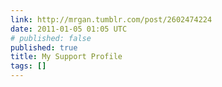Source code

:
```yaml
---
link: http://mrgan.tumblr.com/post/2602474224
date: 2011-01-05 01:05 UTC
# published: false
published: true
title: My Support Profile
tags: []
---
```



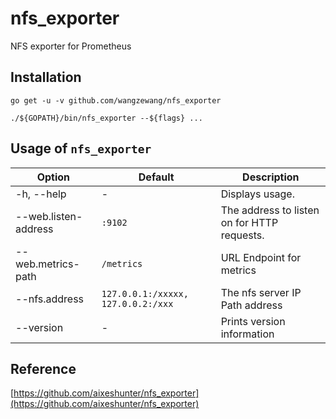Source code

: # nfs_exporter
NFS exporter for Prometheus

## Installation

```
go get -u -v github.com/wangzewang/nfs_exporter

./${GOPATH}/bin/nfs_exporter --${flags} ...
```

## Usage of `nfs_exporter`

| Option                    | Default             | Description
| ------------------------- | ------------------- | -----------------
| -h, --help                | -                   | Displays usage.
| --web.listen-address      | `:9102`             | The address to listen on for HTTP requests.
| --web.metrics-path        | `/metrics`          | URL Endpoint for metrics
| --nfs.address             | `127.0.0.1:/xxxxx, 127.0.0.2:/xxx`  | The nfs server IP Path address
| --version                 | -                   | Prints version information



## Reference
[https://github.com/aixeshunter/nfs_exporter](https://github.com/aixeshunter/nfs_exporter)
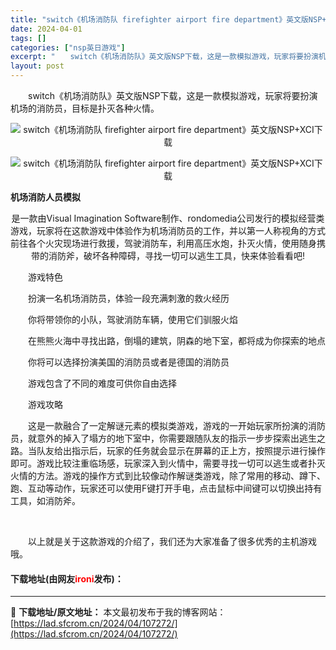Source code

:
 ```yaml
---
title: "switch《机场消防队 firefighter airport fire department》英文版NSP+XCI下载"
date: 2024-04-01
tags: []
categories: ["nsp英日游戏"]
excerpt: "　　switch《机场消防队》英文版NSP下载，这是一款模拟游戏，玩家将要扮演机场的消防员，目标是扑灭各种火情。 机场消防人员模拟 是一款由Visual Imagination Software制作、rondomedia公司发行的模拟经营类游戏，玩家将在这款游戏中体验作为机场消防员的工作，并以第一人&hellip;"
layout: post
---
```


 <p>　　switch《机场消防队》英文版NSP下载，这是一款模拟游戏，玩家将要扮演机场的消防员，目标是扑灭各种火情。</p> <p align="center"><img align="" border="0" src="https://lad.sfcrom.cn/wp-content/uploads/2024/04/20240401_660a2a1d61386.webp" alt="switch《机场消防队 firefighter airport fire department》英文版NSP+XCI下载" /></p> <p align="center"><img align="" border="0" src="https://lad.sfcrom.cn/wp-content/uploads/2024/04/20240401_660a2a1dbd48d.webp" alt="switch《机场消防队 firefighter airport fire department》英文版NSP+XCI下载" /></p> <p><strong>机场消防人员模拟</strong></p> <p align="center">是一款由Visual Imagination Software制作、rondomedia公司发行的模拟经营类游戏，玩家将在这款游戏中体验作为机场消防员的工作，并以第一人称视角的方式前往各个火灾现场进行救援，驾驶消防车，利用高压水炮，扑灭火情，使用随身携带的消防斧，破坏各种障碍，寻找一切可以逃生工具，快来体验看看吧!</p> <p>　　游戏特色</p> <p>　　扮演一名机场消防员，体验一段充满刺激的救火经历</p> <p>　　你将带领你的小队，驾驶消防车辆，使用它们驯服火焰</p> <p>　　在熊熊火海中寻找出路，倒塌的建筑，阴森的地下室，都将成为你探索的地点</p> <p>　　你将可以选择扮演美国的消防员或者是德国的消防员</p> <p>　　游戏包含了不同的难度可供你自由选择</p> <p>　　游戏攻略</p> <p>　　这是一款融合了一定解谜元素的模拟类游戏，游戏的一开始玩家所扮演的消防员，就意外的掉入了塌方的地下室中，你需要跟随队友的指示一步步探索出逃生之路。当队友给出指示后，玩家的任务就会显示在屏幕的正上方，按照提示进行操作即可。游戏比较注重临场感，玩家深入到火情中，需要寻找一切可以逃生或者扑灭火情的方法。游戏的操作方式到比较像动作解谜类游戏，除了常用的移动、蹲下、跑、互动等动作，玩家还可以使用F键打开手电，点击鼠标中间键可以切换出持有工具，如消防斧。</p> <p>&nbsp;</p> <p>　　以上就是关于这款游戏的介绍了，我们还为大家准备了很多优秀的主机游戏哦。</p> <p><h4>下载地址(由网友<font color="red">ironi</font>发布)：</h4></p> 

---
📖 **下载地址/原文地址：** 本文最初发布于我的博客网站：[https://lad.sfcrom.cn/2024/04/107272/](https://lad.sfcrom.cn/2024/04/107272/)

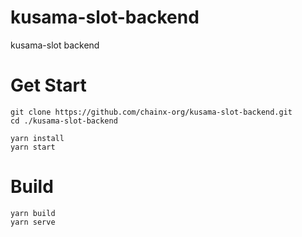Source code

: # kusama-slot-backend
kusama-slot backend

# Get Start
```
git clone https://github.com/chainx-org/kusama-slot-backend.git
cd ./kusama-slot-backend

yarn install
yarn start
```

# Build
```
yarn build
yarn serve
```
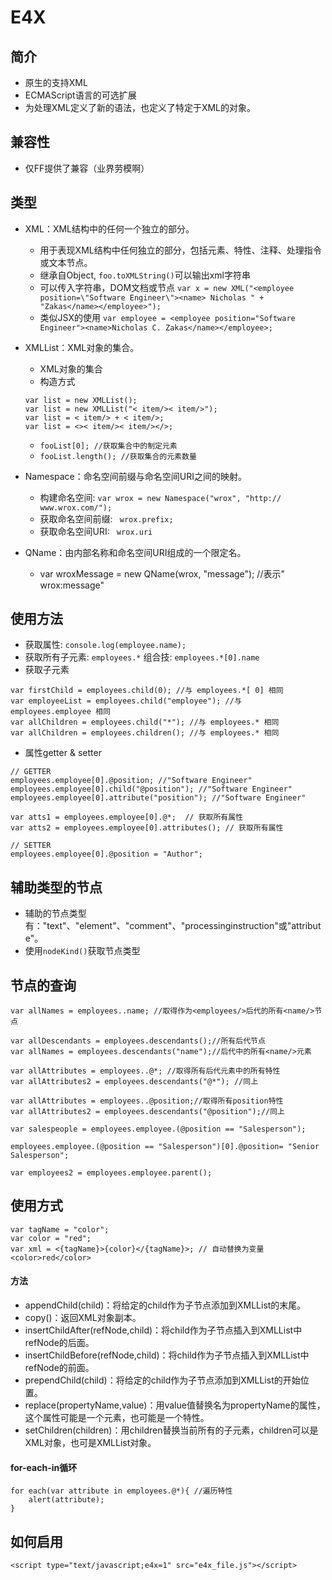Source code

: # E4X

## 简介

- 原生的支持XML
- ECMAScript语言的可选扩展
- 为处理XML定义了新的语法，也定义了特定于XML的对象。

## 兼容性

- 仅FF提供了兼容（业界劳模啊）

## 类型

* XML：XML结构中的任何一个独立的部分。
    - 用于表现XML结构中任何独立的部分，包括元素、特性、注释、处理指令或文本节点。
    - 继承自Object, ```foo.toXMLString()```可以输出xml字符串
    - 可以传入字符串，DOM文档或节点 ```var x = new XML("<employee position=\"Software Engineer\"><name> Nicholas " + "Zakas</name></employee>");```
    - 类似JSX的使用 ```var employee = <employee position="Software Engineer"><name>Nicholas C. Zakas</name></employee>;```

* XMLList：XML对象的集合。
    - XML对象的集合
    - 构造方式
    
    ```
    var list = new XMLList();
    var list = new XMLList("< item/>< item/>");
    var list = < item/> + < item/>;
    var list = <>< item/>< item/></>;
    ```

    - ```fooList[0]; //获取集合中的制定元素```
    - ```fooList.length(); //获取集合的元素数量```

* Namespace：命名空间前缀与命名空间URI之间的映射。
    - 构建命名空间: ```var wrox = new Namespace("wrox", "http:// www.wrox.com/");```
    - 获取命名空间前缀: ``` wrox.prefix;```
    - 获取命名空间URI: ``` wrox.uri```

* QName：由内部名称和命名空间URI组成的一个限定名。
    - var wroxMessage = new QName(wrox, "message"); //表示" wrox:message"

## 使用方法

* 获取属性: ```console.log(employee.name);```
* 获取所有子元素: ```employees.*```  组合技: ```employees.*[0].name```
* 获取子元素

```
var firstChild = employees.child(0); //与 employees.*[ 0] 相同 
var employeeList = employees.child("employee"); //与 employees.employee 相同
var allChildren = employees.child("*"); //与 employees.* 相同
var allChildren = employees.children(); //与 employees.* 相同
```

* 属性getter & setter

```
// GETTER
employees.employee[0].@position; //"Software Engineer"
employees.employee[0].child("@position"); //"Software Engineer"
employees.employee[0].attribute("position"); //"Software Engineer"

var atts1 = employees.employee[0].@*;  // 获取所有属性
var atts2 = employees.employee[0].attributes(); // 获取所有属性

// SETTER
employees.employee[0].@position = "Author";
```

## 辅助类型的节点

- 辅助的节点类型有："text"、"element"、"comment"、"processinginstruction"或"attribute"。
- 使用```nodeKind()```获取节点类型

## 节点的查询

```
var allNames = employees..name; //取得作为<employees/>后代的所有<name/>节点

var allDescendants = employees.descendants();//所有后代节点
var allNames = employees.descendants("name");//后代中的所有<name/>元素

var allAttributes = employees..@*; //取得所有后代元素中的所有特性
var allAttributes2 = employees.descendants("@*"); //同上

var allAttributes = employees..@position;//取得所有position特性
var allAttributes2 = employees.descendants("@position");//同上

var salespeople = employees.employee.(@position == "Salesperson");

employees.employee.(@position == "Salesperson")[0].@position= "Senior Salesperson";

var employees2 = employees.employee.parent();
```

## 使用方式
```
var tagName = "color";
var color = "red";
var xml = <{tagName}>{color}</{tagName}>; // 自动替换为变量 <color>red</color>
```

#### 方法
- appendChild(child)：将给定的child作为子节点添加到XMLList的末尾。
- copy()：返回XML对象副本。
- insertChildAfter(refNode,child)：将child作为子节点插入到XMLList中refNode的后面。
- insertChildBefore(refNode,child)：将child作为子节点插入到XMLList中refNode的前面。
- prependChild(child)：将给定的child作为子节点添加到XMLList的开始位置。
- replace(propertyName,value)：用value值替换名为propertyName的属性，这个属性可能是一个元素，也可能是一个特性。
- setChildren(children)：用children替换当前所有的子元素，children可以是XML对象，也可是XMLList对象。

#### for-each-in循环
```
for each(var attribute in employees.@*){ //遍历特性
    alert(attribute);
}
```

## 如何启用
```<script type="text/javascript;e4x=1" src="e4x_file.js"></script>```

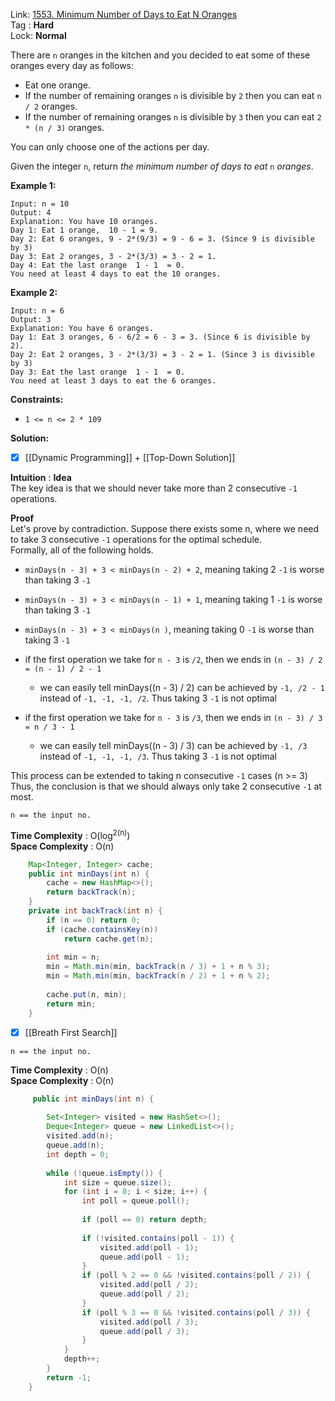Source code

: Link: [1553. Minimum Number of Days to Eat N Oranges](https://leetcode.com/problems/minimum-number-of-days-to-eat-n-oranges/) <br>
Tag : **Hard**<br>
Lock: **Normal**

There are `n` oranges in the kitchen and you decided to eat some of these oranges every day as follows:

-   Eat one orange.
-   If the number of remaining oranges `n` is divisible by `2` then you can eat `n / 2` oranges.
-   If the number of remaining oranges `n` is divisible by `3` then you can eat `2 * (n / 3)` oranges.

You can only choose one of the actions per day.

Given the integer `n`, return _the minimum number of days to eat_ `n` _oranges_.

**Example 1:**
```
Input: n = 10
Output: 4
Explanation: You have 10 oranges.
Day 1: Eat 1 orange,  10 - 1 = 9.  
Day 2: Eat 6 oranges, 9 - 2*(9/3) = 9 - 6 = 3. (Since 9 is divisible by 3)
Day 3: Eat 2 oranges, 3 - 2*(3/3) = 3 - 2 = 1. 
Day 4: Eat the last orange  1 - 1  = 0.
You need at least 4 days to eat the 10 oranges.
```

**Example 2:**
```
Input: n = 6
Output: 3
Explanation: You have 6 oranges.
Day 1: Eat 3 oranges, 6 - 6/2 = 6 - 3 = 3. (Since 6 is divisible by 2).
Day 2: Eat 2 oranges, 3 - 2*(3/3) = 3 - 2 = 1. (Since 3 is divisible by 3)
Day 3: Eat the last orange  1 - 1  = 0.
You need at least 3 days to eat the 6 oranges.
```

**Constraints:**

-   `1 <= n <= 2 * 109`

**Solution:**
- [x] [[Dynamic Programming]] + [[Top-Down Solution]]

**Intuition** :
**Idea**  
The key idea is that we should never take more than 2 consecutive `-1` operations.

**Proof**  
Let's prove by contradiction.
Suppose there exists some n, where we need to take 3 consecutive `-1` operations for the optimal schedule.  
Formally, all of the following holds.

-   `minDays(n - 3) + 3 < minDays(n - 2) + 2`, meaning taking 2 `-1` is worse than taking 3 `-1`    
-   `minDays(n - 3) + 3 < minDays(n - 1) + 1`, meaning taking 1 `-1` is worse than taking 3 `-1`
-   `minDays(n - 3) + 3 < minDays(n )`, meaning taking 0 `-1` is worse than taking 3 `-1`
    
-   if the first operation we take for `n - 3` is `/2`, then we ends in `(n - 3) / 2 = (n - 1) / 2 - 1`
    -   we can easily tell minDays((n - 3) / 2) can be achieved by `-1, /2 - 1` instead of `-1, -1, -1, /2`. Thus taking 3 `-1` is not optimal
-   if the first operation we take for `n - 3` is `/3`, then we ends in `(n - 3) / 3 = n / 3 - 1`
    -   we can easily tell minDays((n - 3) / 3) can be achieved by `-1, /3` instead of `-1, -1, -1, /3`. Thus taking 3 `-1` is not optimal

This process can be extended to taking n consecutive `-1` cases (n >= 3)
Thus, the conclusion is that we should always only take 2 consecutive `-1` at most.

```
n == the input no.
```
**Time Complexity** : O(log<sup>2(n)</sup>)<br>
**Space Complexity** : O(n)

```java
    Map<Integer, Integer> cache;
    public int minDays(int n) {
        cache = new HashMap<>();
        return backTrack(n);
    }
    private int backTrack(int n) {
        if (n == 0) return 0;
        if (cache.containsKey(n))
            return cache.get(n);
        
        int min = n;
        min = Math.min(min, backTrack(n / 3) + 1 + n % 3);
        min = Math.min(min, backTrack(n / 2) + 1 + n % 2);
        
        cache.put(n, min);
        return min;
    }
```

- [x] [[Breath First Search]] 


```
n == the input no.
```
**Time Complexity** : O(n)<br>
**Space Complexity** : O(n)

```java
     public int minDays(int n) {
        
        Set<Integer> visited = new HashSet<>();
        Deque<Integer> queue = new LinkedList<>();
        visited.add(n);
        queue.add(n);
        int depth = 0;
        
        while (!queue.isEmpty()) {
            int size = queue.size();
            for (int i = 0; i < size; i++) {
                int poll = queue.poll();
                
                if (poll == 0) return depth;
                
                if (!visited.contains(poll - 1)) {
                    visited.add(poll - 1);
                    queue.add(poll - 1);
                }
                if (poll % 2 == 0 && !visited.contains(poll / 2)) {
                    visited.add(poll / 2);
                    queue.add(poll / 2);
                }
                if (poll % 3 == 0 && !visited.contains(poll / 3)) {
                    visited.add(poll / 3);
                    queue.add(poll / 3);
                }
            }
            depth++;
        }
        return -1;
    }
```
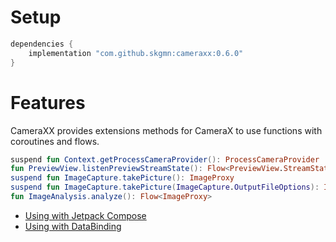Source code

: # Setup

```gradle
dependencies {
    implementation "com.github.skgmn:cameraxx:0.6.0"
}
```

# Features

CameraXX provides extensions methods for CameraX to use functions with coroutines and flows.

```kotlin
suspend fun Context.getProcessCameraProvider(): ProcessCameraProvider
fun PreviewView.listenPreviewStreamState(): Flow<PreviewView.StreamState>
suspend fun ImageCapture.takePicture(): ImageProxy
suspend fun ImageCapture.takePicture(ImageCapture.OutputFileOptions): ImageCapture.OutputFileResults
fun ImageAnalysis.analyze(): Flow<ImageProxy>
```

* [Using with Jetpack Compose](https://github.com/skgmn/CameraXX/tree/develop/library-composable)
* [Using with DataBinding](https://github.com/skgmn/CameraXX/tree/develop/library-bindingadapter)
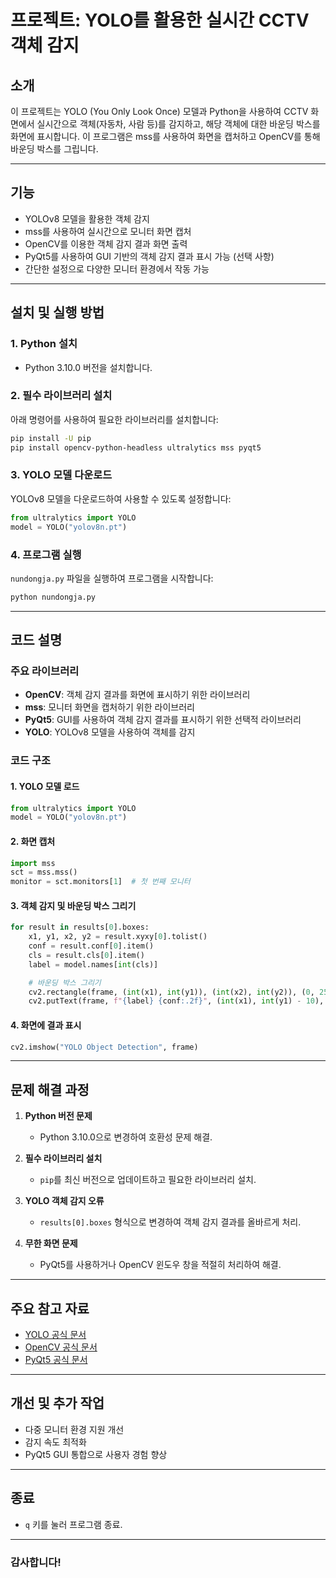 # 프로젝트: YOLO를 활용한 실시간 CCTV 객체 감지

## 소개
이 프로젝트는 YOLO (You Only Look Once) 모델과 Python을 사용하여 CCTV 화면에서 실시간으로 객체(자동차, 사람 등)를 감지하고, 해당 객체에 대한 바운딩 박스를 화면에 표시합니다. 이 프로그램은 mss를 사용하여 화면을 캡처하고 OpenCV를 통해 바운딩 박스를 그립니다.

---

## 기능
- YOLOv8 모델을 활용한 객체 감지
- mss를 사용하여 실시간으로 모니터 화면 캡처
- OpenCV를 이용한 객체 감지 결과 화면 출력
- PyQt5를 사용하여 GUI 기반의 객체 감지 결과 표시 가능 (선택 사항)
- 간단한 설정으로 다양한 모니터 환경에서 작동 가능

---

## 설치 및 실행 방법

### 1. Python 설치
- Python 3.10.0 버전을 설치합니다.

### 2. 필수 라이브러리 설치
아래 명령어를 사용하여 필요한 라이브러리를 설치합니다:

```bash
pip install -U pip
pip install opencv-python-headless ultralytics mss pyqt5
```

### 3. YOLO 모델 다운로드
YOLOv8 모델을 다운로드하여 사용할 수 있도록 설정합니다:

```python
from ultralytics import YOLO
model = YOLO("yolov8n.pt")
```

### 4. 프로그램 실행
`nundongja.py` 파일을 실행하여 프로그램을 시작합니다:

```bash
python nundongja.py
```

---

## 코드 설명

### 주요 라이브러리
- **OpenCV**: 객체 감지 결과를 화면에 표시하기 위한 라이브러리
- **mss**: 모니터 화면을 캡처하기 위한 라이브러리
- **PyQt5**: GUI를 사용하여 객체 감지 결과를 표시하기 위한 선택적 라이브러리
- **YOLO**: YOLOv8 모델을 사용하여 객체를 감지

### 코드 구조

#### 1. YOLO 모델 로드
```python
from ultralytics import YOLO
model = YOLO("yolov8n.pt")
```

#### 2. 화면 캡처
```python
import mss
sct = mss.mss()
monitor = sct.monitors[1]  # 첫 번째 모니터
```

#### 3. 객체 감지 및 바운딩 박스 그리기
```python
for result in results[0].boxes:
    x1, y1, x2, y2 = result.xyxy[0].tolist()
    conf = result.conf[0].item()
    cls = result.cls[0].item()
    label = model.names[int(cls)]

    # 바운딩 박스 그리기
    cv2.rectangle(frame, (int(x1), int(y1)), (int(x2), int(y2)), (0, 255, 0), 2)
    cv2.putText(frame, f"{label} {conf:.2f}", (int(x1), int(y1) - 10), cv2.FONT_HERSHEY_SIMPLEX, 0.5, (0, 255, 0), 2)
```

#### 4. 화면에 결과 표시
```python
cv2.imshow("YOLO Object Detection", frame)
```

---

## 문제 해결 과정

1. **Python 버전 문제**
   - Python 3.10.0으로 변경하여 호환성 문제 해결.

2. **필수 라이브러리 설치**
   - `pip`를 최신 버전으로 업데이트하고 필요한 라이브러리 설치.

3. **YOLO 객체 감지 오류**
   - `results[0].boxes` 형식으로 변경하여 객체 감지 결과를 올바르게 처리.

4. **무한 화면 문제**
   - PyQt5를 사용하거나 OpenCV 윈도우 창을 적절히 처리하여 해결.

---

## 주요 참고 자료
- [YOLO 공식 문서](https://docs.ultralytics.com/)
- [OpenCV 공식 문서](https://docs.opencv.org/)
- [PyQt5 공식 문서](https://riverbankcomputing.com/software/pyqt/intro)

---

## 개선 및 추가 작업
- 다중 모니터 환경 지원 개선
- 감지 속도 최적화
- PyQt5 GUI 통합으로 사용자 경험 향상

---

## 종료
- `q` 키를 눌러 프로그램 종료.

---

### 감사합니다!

============================================================

- Brief
Pull out all lines from the listing that contain the string "Math".

- Task solution
        min = Math.min(min, backTrack(n / 3) + 1 + n % 3);
        min = Math.min(min, backTrack(n / 2) + 1 + n % 2);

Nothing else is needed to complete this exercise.